Supplied entries:
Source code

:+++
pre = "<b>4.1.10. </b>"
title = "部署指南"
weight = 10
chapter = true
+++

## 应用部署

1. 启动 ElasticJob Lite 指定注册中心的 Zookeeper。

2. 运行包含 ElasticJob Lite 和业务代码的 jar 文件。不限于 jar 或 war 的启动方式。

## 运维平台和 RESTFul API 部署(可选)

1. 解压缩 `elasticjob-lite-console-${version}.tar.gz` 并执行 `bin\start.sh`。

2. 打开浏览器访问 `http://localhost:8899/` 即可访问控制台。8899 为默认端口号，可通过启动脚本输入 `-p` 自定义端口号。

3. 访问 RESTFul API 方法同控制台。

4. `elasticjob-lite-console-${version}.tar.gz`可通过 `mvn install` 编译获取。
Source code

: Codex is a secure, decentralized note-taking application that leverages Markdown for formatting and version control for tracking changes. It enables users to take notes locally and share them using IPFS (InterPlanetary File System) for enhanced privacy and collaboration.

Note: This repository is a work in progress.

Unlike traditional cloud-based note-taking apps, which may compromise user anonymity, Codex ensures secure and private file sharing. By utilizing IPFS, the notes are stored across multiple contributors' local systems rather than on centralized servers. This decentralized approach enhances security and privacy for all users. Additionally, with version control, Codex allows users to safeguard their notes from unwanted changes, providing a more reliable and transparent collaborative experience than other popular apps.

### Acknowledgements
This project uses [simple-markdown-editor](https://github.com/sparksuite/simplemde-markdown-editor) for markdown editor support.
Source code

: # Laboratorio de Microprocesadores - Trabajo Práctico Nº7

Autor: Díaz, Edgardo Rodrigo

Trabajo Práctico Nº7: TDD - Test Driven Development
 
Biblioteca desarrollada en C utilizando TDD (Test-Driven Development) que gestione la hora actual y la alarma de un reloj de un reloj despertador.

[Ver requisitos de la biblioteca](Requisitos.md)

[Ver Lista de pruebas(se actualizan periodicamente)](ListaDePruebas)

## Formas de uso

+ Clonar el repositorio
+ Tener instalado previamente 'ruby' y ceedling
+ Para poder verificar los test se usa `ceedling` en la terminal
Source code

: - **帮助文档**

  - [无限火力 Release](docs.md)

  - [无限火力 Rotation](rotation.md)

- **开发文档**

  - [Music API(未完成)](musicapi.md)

Description of the task: Your task is to copy every record exactly.

Answer to this exercise:
Source code

:+++
pre = "<b>4.1.10. </b>"
title = "部署指南"
weight = 10
chapter = true
+++

## 应用部署

1. 启动 ElasticJob Lite 指定注册中心的 Zookeeper。

2. 运行包含 ElasticJob Lite 和业务代码的 jar 文件。不限于 jar 或 war 的启动方式。

## 运维平台和 RESTFul API 部署(可选)

1. 解压缩 `elasticjob-lite-console-${version}.tar.gz` 并执行 `bin\start.sh`。

2. 打开浏览器访问 `http://localhost:8899/` 即可访问控制台。8899 为默认端口号，可通过启动脚本输入 `-p` 自定义端口号。

3. 访问 RESTFul API 方法同控制台。

4. `elasticjob-lite-console-${version}.tar.gz`可通过 `mvn install` 编译获取。
Source code

: Codex is a secure, decentralized note-taking application that leverages Markdown for formatting and version control for tracking changes. It enables users to take notes locally and share them using IPFS (InterPlanetary File System) for enhanced privacy and collaboration.

Note: This repository is a work in progress.

Unlike traditional cloud-based note-taking apps, which may compromise user anonymity, Codex ensures secure and private file sharing. By utilizing IPFS, the notes are stored across multiple contributors' local systems rather than on centralized servers. This decentralized approach enhances security and privacy for all users. Additionally, with version control, Codex allows users to safeguard their notes from unwanted changes, providing a more reliable and transparent collaborative experience than other popular apps.

### Acknowledgements
This project uses [simple-markdown-editor](https://github.com/sparksuite/simplemde-markdown-editor) for markdown editor support.
Source code

: # Laboratorio de Microprocesadores - Trabajo Práctico Nº7

Autor: Díaz, Edgardo Rodrigo

Trabajo Práctico Nº7: TDD - Test Driven Development
 
Biblioteca desarrollada en C utilizando TDD (Test-Driven Development) que gestione la hora actual y la alarma de un reloj de un reloj despertador.

[Ver requisitos de la biblioteca](Requisitos.md)

[Ver Lista de pruebas(se actualizan periodicamente)](ListaDePruebas)

## Formas de uso

+ Clonar el repositorio
+ Tener instalado previamente 'ruby' y ceedling
+ Para poder verificar los test se usa `ceedling` en la terminal
Source code

: - **帮助文档**

  - [无限火力 Release](docs.md)

  - [无限火力 Rotation](rotation.md)

- **开发文档**

  - [Music API(未完成)](musicapi.md)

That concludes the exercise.